##### EXERCISE INPUT #####

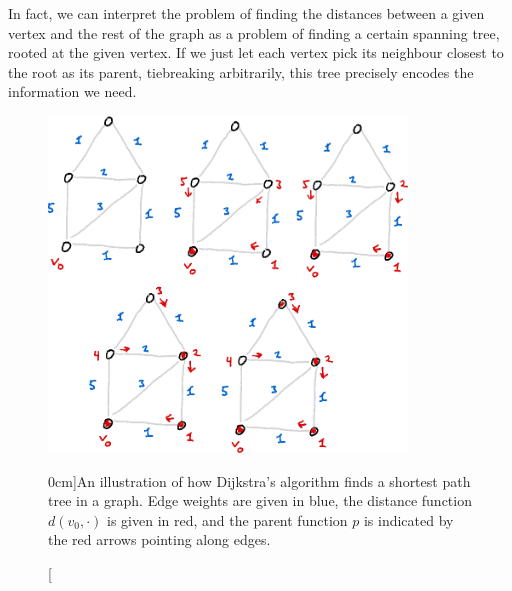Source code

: \documentclass[nobib]{tufte-handout}
\begin{document}
In fact, we can interpret the problem of finding the distances between a given vertex and the rest of the graph as a problem of finding a certain spanning tree, rooted at the given vertex. If we just let each vertex pick its neighbour closest to the root as its parent, tiebreaking arbitrarily, this tree precisely encodes the information we need.

\begin{figure}
  \centering
  \includegraphics[width=0.85\textwidth]{graphics/L6_prim_kruskal_dijkstra/dijkstras_algorithm.png}
  \caption[][0cm]{An illustration of how Dijkstra's algorithm finds a shortest path tree in a graph. Edge weights are given in blue, the distance function $d(v_0, \cdot)$ is given in red, and the parent function $p$ is indicated by the red arrows pointing along edges.}
  \label{fig:dijkstras_algorithm}
\end{figure}
\end{document}
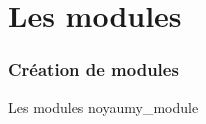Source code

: %
%
%

\part{Les modules}
\section{Création de modules}

\begin{frame}[fragile=singleslide]{Les modules noyau}{my\_module}
  
\end{frame}

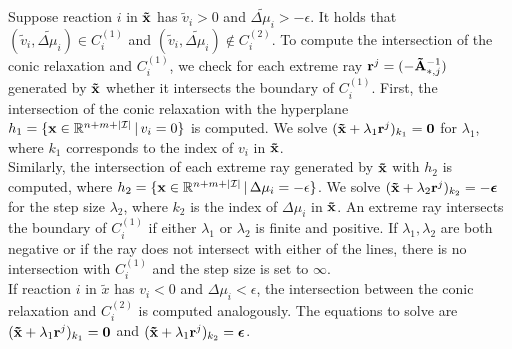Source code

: Suppose reaction $i$ in $\bold{\tilde x}$ has $\tilde v_i >0$ and $\tilde{\Delta \mu_i} >- \epsilon$. It holds that $(\tilde v_i, \tilde{\Delta \mu_i}) \in C_i^{(1)}$ and $(\tilde v_i, \tilde{\Delta \mu_i}) \not \in C_i^{(2)}$. %
To compute the intersection of the conic relaxation and $C_i^{(1)}$, we check for each extreme ray $\bold r^j = (- \bold{\tilde A}^{-1}_{*,j})$ generated by $\bold{\tilde x}$ whether it intersects the boundary of $C_i^{(1)}$. 
First, the intersection of the conic relaxation with the hyperplane $h_1 = \{\bold x \in \mathbb{R}^{n + m + |\mathcal{I}|} \, | \, v_i = 0 \} $ is computed. We solve $(\bold{\tilde x} + \lambda_1 \bold r^j)_{k_1} = \bold 0$ for $\lambda_1$, where $k_1$ corresponds to the index of $v_i$ in $\bold{\tilde x}$. \\
Similarly, the intersection of each extreme ray generated by $\bold{\tilde x}$ with $h_2$ is computed, where $h_2 = \{\bold x \in \mathbb{R}^{n + m + |\mathcal{I}|} \, | \, \Delta \mu_i = -\epsilon \}$. We solve $(\bold{\tilde x} + \lambda_2 \bold r^j)_{k_2} = -\boldsymbol \epsilon$ for the step size $\lambda_2$, where $k_2$ is the index of $\Delta \mu_i$ in $\bold{\tilde x}$. 
An extreme ray intersects the boundary of $C_i^{(1)}$ if either $\lambda_1$ or $\lambda_2$ is finite and positive. If $\lambda_1, \lambda_2$ are both negative or if the ray does not intersect with either of the lines, there is no intersection with $C_i^{(1)}$ and the step size is set to $\infty$. \\
If reaction $i$ in $\tilde x$ has $v_i <0$ and $\Delta \mu_i < \epsilon$, the intersection between the conic relaxation and $C_i^{(2)}$ is computed analogously. The equations to solve are $(\bold{\tilde x} + \lambda_1 \bold r^j)_{k_1} = \bold 0$ and $(\bold{\tilde x} + \lambda_1 \bold r^j)_{k_2} = \boldsymbol \epsilon$.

#####

-- WHAT THIS TASK INVOLVES --
Give the number of lines in the listing that contain the word "parent", leaving out all other words.

-- WRITTEN SOLUTION --
2